Transcribe the data exactly, omitting whatever pictures it holds.

(Dataset entries)
<<<<
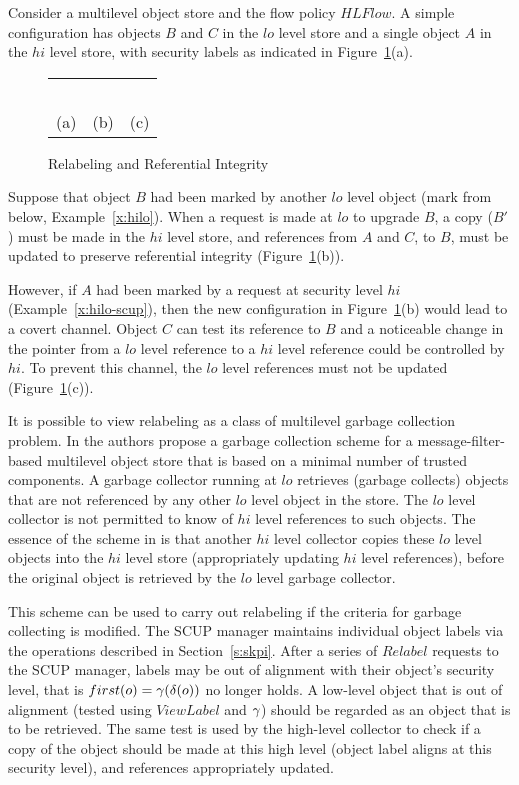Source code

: \begin{ex}
Consider a multilevel object store and the flow policy $HLFlow$. 
A simple configuration has objects
$B$ and $C$ in the $lo$ level store and a single  object $A$ in the $hi$ level
store,  with security labels as indicated in Figure~\ref{f:store}(a).
\begin{figure}[htb]
\begin{center}
\begin{tabular}{ccc}
 & &  ~~\\
 (a)  & (b) & (c)
\end{tabular}
\end{center}
\caption{Relabeling and Referential Integrity\label{f:store}} 
\end{figure}
Suppose that object $B$ had been marked by another $lo$ level object
(mark from below, Example~\ref{x:hilo}). When a request is made 
at $lo$ to upgrade $B$, a copy ($B'$) must be made
in the $hi$ level store, and references from $A$ and $C$, to $B$, 
must be updated  to preserve referential integrity (Figure~\ref{f:store}(b)). 

However, if $A$ had been marked by a request at security level $hi$
(Example~\ref{x:hilo-scup}), then the new configuration in
Figure~\ref{f:store}(b) would lead to a covert channel.  Object $C$ can
test its reference to $B$ and a noticeable change in the pointer from a
$lo$ level reference to a $hi$ level reference could be controlled by
$hi$. To prevent this channel, the $lo$ level references must not be
updated (Figure~\ref{f:store}(c)). 

It is possible to view relabeling as a class of multilevel garbage
collection problem. In \cite{Bertino:94} the authors propose a garbage
collection scheme for a message-filter-based multilevel object store
that is based on a minimal number of trusted components.  A garbage
collector running at $lo$  retrieves (garbage collects) objects that
are not referenced by any other $lo$ level object in the store.  The
$lo$ level collector is not permitted to know of $hi$ level references
to such objects.  The essence of the scheme in \cite{Bertino:94} is
that another $hi$ level collector copies these $lo$ level objects into
the $hi$ level store (appropriately updating $hi$ level references),
before the original object is retrieved by the $lo$ level garbage
collector.

This scheme can be used to carry out relabeling if the criteria for
garbage collecting is modified. The SCUP manager maintains individual
object labels via the operations described in Section~\ref{s:skpi}.
After a series of $Relabel$ requests to the SCUP manager, labels
may be out of alignment with their object's security level, that is
$first(o) = \gamma(\delta(o))$ no longer holds.  A low-level object that
is out of alignment (tested using $ViewLabel$ and $\gamma$) should
be regarded as an object that is to be retrieved.  The same test is
used by the high-level collector to check if a copy of the object
should be made at this high level (object label aligns at this security level),
and references appropriately updated.


\end{ex}
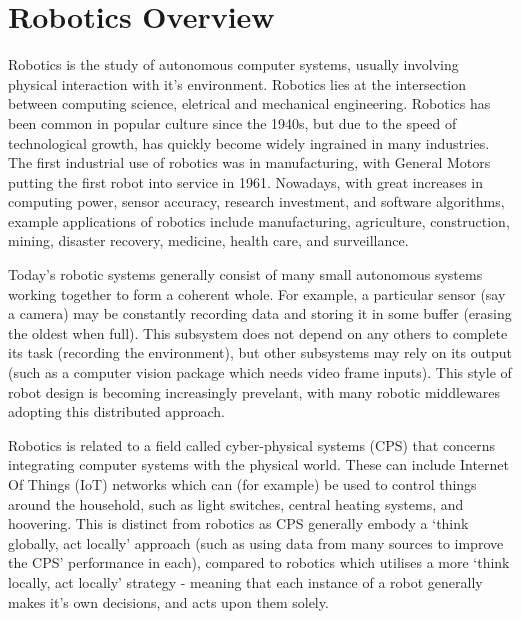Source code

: \documentclass[../dissertation.tex]{subfiles}
\begin{document}
\section{Robotics Overview}
\label{background-robotics}

Robotics is the study of autonomous computer systems, usually involving physical interaction with it's environment. Robotics lies at the intersection between computing science, eletrical and mechanical engineering. Robotics has been common in popular culture since the 1940s\cite{hockstein2007history}, but due to the speed of technological growth, has quickly become widely ingrained in many industries. The first industrial use of robotics was in manufacturing, with General Motors putting the first robot into service in 1961\cite{hagele2016ashorthistory}. Nowadays, with great increases in computing power, sensor accuracy, research investment, and software algorithms, example applications of robotics include manufacturing, agriculture, construction, mining, disaster recovery, medicine, health care, and surveillance\cite{hagele2016robotsatwork}.

Today's robotic systems generally consist of many small autonomous systems working together to form a coherent whole\cite{4058987}. For example, a particular sensor (say a camera) may be constantly recording data and storing it in some buffer (erasing the oldest when full). This subsystem does not depend on any others to complete its task (recording the environment), but other subsystems may rely on its output (such as a computer vision package which needs video frame inputs). This style of robot design is becoming increasingly prevelant, with many robotic middlewares adopting this distributed approach.

Robotics is related to a field called cyber-physical systems (CPS) that concerns integrating computer systems with the physical world\cite{Lee:EECS-2008-8}. These can include Internet Of Things (IoT) networks\cite{atzori2010internet} which can (for example) be used to control things around the household, such as light switches, central heating systems, and hoovering. This is distinct from robotics as CPS generally embody a `think globally, act locally' approach\cite{gordonthink} (such as using data from many sources to improve the CPS' performance in each), compared to robotics which utilises a more `think locally, act locally' strategy - meaning that each instance of a robot generally makes it's own decisions, and acts upon them solely.
\end{document}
>>>>
### [SOLUTION TO THIS EXERCISE]
Source code

: \begin{ex}
Consider a multilevel object store and the flow policy $HLFlow$. 
A simple configuration has objects
$B$ and $C$ in the $lo$ level store and a single  object $A$ in the $hi$ level
store,  with security labels as indicated in Figure~\ref{f:store}(a).
\begin{figure}[htb]
\begin{center}
\begin{tabular}{ccc}
 & &  ~~\\
 (a)  & (b) & (c)
\end{tabular}
\end{center}
\caption{Relabeling and Referential Integrity\label{f:store}} 
\end{figure}
Suppose that object $B$ had been marked by another $lo$ level object
(mark from below, Example~\ref{x:hilo}). When a request is made 
at $lo$ to upgrade $B$, a copy ($B'$) must be made
in the $hi$ level store, and references from $A$ and $C$, to $B$, 
must be updated  to preserve referential integrity (Figure~\ref{f:store}(b)). 

However, if $A$ had been marked by a request at security level $hi$
(Example~\ref{x:hilo-scup}), then the new configuration in
Figure~\ref{f:store}(b) would lead to a covert channel.  Object $C$ can
test its reference to $B$ and a noticeable change in the pointer from a
$lo$ level reference to a $hi$ level reference could be controlled by
$hi$. To prevent this channel, the $lo$ level references must not be
updated (Figure~\ref{f:store}(c)). 

It is possible to view relabeling as a class of multilevel garbage
collection problem. In \cite{Bertino:94} the authors propose a garbage
collection scheme for a message-filter-based multilevel object store
that is based on a minimal number of trusted components.  A garbage
collector running at $lo$  retrieves (garbage collects) objects that
are not referenced by any other $lo$ level object in the store.  The
$lo$ level collector is not permitted to know of $hi$ level references
to such objects.  The essence of the scheme in \cite{Bertino:94} is
that another $hi$ level collector copies these $lo$ level objects into
the $hi$ level store (appropriately updating $hi$ level references),
before the original object is retrieved by the $lo$ level garbage
collector.

This scheme can be used to carry out relabeling if the criteria for
garbage collecting is modified. The SCUP manager maintains individual
object labels via the operations described in Section~\ref{s:skpi}.
After a series of $Relabel$ requests to the SCUP manager, labels
may be out of alignment with their object's security level, that is
$first(o) = \gamma(\delta(o))$ no longer holds.  A low-level object that
is out of alignment (tested using $ViewLabel$ and $\gamma$) should
be regarded as an object that is to be retrieved.  The same test is
used by the high-level collector to check if a copy of the object
should be made at this high level (object label aligns at this security level),
and references appropriately updated.


\end{ex}
Source code

: \documentclass[../dissertation.tex]{subfiles}
\begin{document}
\section{Robotics Overview}
\label{background-robotics}

Robotics is the study of autonomous computer systems, usually involving physical interaction with it's environment. Robotics lies at the intersection between computing science, eletrical and mechanical engineering. Robotics has been common in popular culture since the 1940s\cite{hockstein2007history}, but due to the speed of technological growth, has quickly become widely ingrained in many industries. The first industrial use of robotics was in manufacturing, with General Motors putting the first robot into service in 1961\cite{hagele2016ashorthistory}. Nowadays, with great increases in computing power, sensor accuracy, research investment, and software algorithms, example applications of robotics include manufacturing, agriculture, construction, mining, disaster recovery, medicine, health care, and surveillance\cite{hagele2016robotsatwork}.

Today's robotic systems generally consist of many small autonomous systems working together to form a coherent whole\cite{4058987}. For example, a particular sensor (say a camera) may be constantly recording data and storing it in some buffer (erasing the oldest when full). This subsystem does not depend on any others to complete its task (recording the environment), but other subsystems may rely on its output (such as a computer vision package which needs video frame inputs). This style of robot design is becoming increasingly prevelant, with many robotic middlewares adopting this distributed approach.

Robotics is related to a field called cyber-physical systems (CPS) that concerns integrating computer systems with the physical world\cite{Lee:EECS-2008-8}. These can include Internet Of Things (IoT) networks\cite{atzori2010internet} which can (for example) be used to control things around the household, such as light switches, central heating systems, and hoovering. This is distinct from robotics as CPS generally embody a `think globally, act locally' approach\cite{gordonthink} (such as using data from many sources to improve the CPS' performance in each), compared to robotics which utilises a more `think locally, act locally' strategy - meaning that each instance of a robot generally makes it's own decisions, and acts upon them solely.
\end{document}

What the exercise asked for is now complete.